(Dataset entries)
■ ■ ■ ■ ■ ■ ■
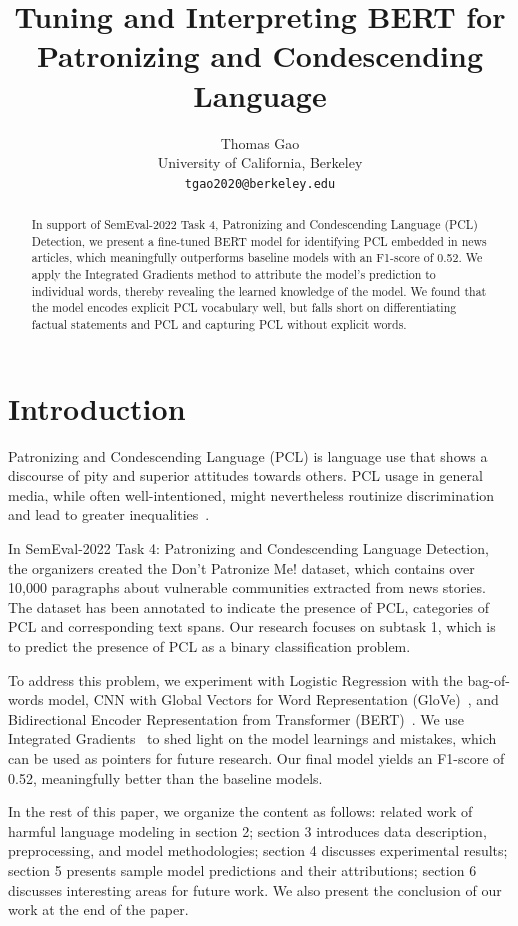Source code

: \documentclass[11pt]{article}
\title{Tuning and Interpreting BERT for Patronizing and Condescending Language}
\author{Thomas Gao \\
  University of California, Berkeley \\
  \texttt{tgao2020@berkeley.edu} \\}
\begin{document}
\maketitle
\begin{abstract}
In support of SemEval-2022 Task 4, Patronizing and Condescending Language (PCL) Detection, we present a fine-tuned BERT model for identifying PCL embedded in news articles, which meaningfully outperforms baseline models with an F1-score of 0.52. We apply the Integrated Gradients method to attribute the model’s prediction to individual words, thereby revealing the learned knowledge of the model. We found that the model encodes explicit PCL vocabulary well, but falls short on differentiating factual statements and PCL and capturing PCL without explicit words.
\end{abstract}

\section{Introduction}

Patronizing and Condescending Language (PCL) is language use that shows a discourse of pity and superior attitudes towards others. PCL usage in general media, while often well-intentioned, might nevertheless routinize discrimination and lead to greater inequalities~\cite{perez2020don}.

In SemEval-2022 Task 4: Patronizing and Condescending Language Detection, the organizers created the Don’t Patronize Me! dataset, which contains over 10,000 paragraphs about vulnerable communities extracted from news stories. The dataset has been annotated to indicate the presence of PCL, categories of PCL and corresponding text spans. Our research focuses on subtask 1, which is to predict the presence of PCL as a binary classification problem.

To address this problem, we experiment with Logistic Regression with the bag-of-words model, CNN with Global Vectors for Word Representation (GloVe)~\cite{pennington2014glove}, and Bidirectional Encoder Representation from Transformer (BERT)~\cite{devlin2018bert}. We use Integrated Gradients~\cite{sundararajan2017axiomatic} to shed light on the model learnings and mistakes, which can be used as pointers for future research. Our final model yields an F1-score of 0.52, meaningfully better than the baseline models.

In the rest of this paper, we organize the content as follows: related work of harmful language modeling in section 2; section 3 introduces data description, preprocessing, and model methodologies; section 4 discusses experimental results; section 5 presents sample model predictions and their attributions; section 6 discusses interesting areas for future work. We also present the conclusion of our work at the end of the paper.
\end{document}

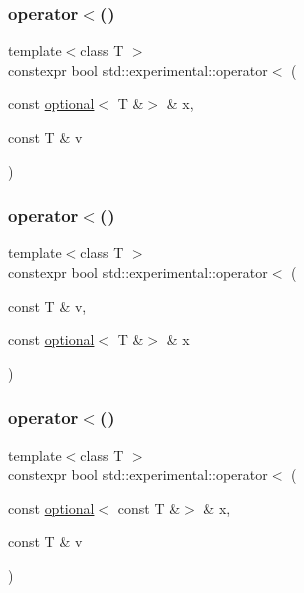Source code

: \mbox{\label{namespacestd_1_1experimental_a83a84dd901351c69fb0e53efe17526eb}} 
\subsubsection{\texorpdfstring{operator$<$()}{operator<()}\hspace{0.1cm}{\footnotesize\ttfamily [6/9]}}
{\footnotesize\ttfamily template$<$class T $>$ \\
constexpr bool std\+::experimental\+::operator$<$ (\begin{DoxyParamCaption}\item[{const \mbox{\hyperlink{classstd_1_1experimental_1_1optional}{optional}}$<$ T \&$>$ \&}]{x,  }\item[{const T \&}]{v }\end{DoxyParamCaption})}

\mbox{\label{namespacestd_1_1experimental_ae8fc20bba7e30d2ad7bc8646ec1de715}} 
\subsubsection{\texorpdfstring{operator$<$()}{operator<()}\hspace{0.1cm}{\footnotesize\ttfamily [7/9]}}
{\footnotesize\ttfamily template$<$class T $>$ \\
constexpr bool std\+::experimental\+::operator$<$ (\begin{DoxyParamCaption}\item[{const T \&}]{v,  }\item[{const \mbox{\hyperlink{classstd_1_1experimental_1_1optional}{optional}}$<$ T \&$>$ \&}]{x }\end{DoxyParamCaption})}

\mbox{\label{namespacestd_1_1experimental_afd3f43608dc3267d32ee592ae88fba55}} 
\subsubsection{\texorpdfstring{operator$<$()}{operator<()}\hspace{0.1cm}{\footnotesize\ttfamily [8/9]}}
{\footnotesize\ttfamily template$<$class T $>$ \\
constexpr bool std\+::experimental\+::operator$<$ (\begin{DoxyParamCaption}\item[{const \mbox{\hyperlink{classstd_1_1experimental_1_1optional}{optional}}$<$ const T \&$>$ \&}]{x,  }\item[{const T \&}]{v }\end{DoxyParamCaption})}

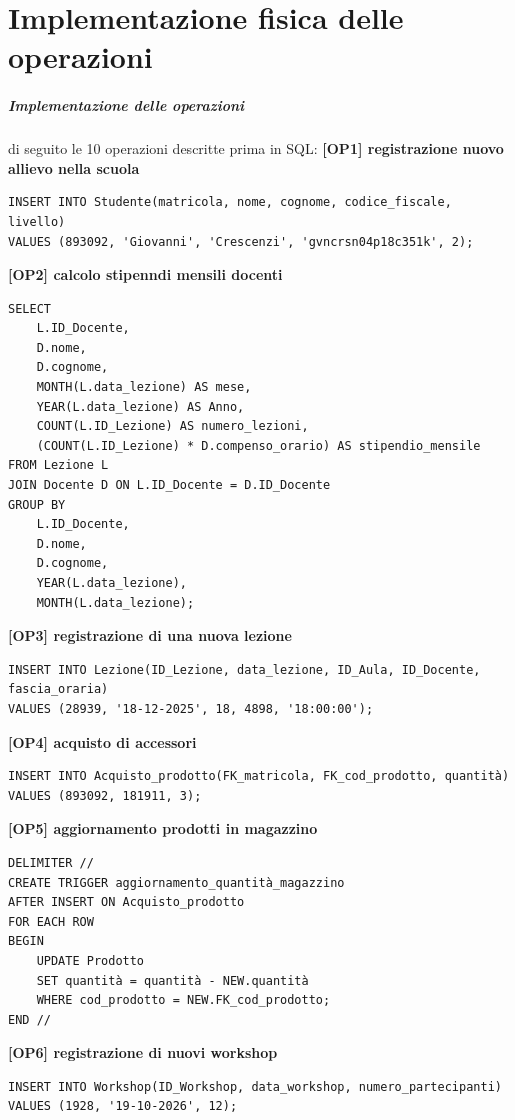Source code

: \chapter{Implementazione fisica delle operazioni}
\paragraph{Implementazione delle operazioni} di seguito le 10 operazioni descritte prima in SQL: 
\newline
\newline
\textbf{[OP1] registrazione nuovo allievo nella scuola}
\begin{lstlisting}
INSERT INTO Studente(matricola, nome, cognome, codice_fiscale, livello)
VALUES (893092, 'Giovanni', 'Crescenzi', 'gvncrsn04p18c351k', 2); 
\end{lstlisting}
\newpage
\textbf{[OP2] calcolo stipenndi mensili docenti}
\begin{lstlisting}
SELECT 
    L.ID_Docente, 
	D.nome, 
	D.cognome, 
	MONTH(L.data_lezione) AS mese, 
	YEAR(L.data_lezione) AS Anno, 
	COUNT(L.ID_Lezione) AS numero_lezioni, 
	(COUNT(L.ID_Lezione) * D.compenso_orario) AS stipendio_mensile
FROM Lezione L 
JOIN Docente D ON L.ID_Docente = D.ID_Docente
GROUP BY 
	L.ID_Docente,
	D.nome, 
	D.cognome, 
	YEAR(L.data_lezione), 
	MONTH(L.data_lezione); 
\end{lstlisting}
\textbf{[OP3] registrazione di una nuova lezione}
\begin{lstlisting}
INSERT INTO Lezione(ID_Lezione, data_lezione, ID_Aula, ID_Docente, fascia_oraria) 
VALUES (28939, '18-12-2025', 18, 4898, '18:00:00'); 
\end{lstlisting}
\textbf{[OP4] acquisto di accessori}
\begin{lstlisting}
INSERT INTO Acquisto_prodotto(FK_matricola, FK_cod_prodotto, quantità)
VALUES (893092, 181911, 3); 
\end{lstlisting}
\newpage
\textbf{[OP5] aggiornamento prodotti in magazzino}
\begin{lstlisting}
DELIMITER //
CREATE TRIGGER aggiornamento_quantità_magazzino 
AFTER INSERT ON Acquisto_prodotto 
FOR EACH ROW 
BEGIN 
	UPDATE Prodotto 
	SET quantità = quantità - NEW.quantità
	WHERE cod_prodotto = NEW.FK_cod_prodotto; 
END //
\end{lstlisting}
\textbf{[OP6] registrazione di nuovi workshop}
\begin{lstlisting}
INSERT INTO Workshop(ID_Workshop, data_workshop, numero_partecipanti) 
VALUES (1928, '19-10-2026', 12); 
\end{lstlisting}

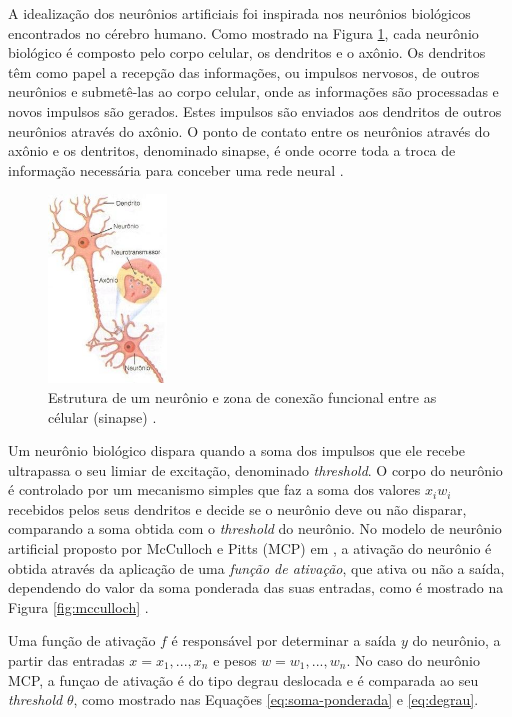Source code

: A idealização dos neurônios artificiais foi inspirada nos neurônios biológicos encontrados no cérebro humano. Como mostrado na Figura \ref{fig:sinapse}, cada neurônio biológico é composto pelo corpo celular, os dendritos e o axônio. Os dendritos têm como papel a recepção das informações, ou impulsos nervosos, de outros neurônios e submetê-las ao corpo celular, onde as informações são processadas e novos impulsos são gerados. Estes impulsos são enviados aos dendritos de outros neurônios através do axônio. O ponto de contato entre os neurônios através do axônio e os dentritos, denominado sinapse, é onde ocorre toda a troca de informação necessária para conceber uma rede neural \cite{braga}.

\begin{figure}[H]
\centering
\includegraphics[height=5cm]{imgs/sinapse}
\caption{Estrutura de um neurônio e zona de conexão funcional entre as célular (sinapse) \cite{sinapse}.}
\label{fig:sinapse}
\end{figure}

Um neurônio biológico dispara quando a soma dos impulsos que ele recebe ultrapassa o seu limiar de excitação, denominado \emph{threshold}. O corpo do neurônio é controlado por um mecanismo simples que faz a soma dos valores $x_i w_i$ recebidos pelos seus dendritos e decide se o neurônio deve ou não disparar, comparando a soma obtida com o \emph{threshold} do neurônio. No modelo de neurônio artificial proposto por McCulloch e Pitts (MCP) em \cite{mcculloch}, a ativação do neurônio é obtida através da aplicação de uma \emph{função de ativação}, que ativa ou não a saída, dependendo do valor da soma ponderada das suas entradas, como é mostrado na Figura \ref{fig:mcculloch} \cite{braga}.


Uma função de ativação $f$ é responsável por determinar a saída $y$ do neurônio, a partir das entradas $x = x_1, ..., x_n$ e pesos $w = w_1, ..., w_n$. No caso do neurônio MCP, a funçao de ativação é do tipo degrau deslocada e é comparada ao seu \emph{threshold} $\theta$, como mostrado nas Equações \ref{eq:soma-ponderada} e \ref{eq:degrau}.

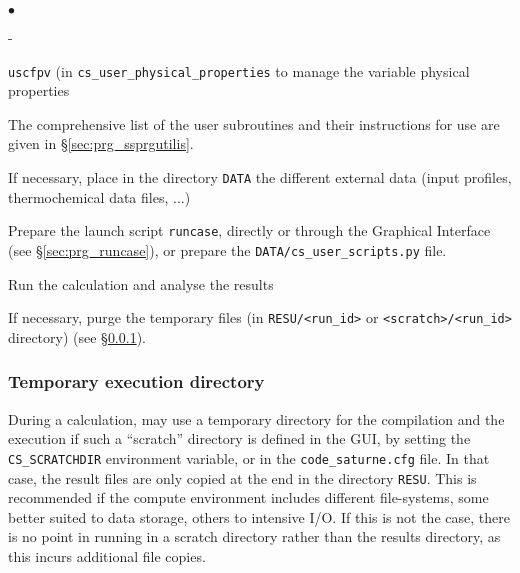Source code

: {{{\begin{list}{$\bullet$}{}
\begin{list}{}{}
\begin{list}{}{}
\begin{list}{-}{}

           \item \texttt{uscfpv} (in \texttt{cs\_user\_physical\_properties}
                  to manage the variable physical properties

        \end{list}
    \end{list}

\end{list}


The comprehensive list of the user subroutines and their instructions
      for use are given in \S\ref{sec:prg_ssprgutilis}.

\item If necessary, place in the directory \texttt{DATA} the different
      external data (input profiles, thermochemical data files, ...)

\item Prepare the launch script \texttt{runcase}, directly or through the
      Graphical Interface (see \S\ref{sec:prg_runcase}), or prepare the
      \texttt{DATA/cs\_user\_scripts.py} file.

\item Run the calculation and analyse the results

\item If necessary, purge the temporary files (in \texttt{RESU/<run\_id>} or
      \texttt{<scratch>/<run\_id>} directory) (see \S\ref{sec:prg_temporarydirectory}).
\end{list}


\subsubsection{Temporary execution directory}
\label{sec:prg_temporarydirectory}%
During a calculation, \CS may use a temporary directory for the compilation and
the execution if such a ``scratch'' directory is defined in the GUI, by setting the
\texttt{CS\_SCRATCHDIR} environment variable, or in the \texttt{code\_saturne.cfg} file.
In that case, the result files are only copied at the end in the directory
\texttt{RESU}. This is recommended if the compute environment includes different
file-systems, some better suited to data storage, others to intensive I/O.
If this is not the case, there is no point in running in a scratch directory
rather than the results directory, as this incurs additional file copies.

}}}
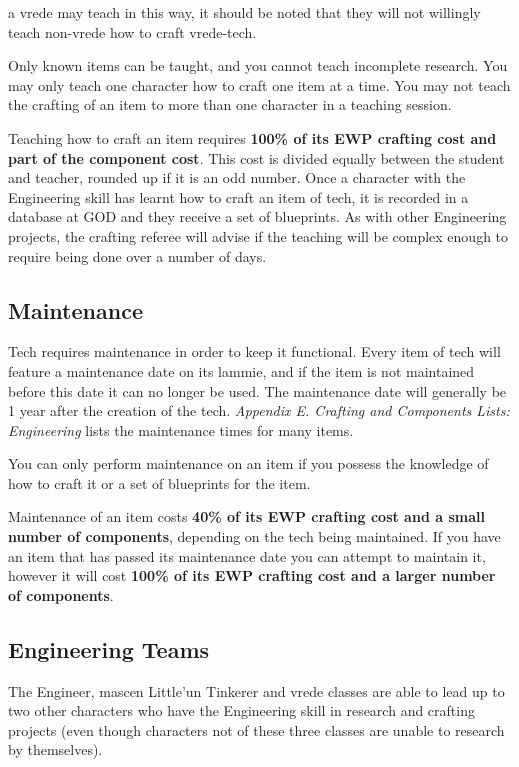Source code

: \documentclass{scrbook}
\begin{document}
a vrede may teach in this way, it should be noted that they will not willingly teach non-vrede how to craft vrede-tech.

Only known items can be taught, and you cannot teach incomplete research. You may only teach one character how to craft one item at a time. You may not teach the crafting of an item to more than one character in a teaching session.

Teaching how to craft an item requires \textbf{100\% of its EWP crafting cost and part of the component cost}. This cost is divided equally between the student and teacher, rounded up if it is an odd number. Once a character with the Engineering skill has learnt how to craft an item of tech, it is recorded in a database at GOD and they receive a set of blueprints. As with other Engineering projects, the crafting referee will advise if the teaching will be complex enough to require being done over a number of days.

    \subsection{Maintenance}

Tech requires maintenance in order to keep it functional. Every item of tech will feature a maintenance date on its lammie, and if the item is not maintained before this date it can no longer be used. The maintenance date will generally be 1 year after the creation of the tech. \textit{Appendix E. Crafting and Components Lists:} \textit{Engineering} lists the maintenance times for many items.

You can only perform maintenance on an item if you possess the knowledge of how to craft it or a set of blueprints for the item.

Maintenance of an item costs \textbf{40\% of its EWP crafting cost and a small number of components}, depending on the tech being maintained. If you have an item that has passed its maintenance date you can attempt to maintain it, however it will cost \textbf{100\% of its EWP crafting cost and a larger number of components}.

    \subsection{Engineering Teams}

The Engineer, mascen Little'un Tinkerer and vrede classes are able to lead up to two other characters who have the Engineering skill in research and crafting projects (even though characters not of these three classes are unable to research by themselves).
\end{document}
■ ■ ■ ■ ■ ■ ■
→ TASK TO COMPLETE: Report, with no additional words, how many lines in the records above contain the word "operator".

→ RESULT FOR THIS TASK: 6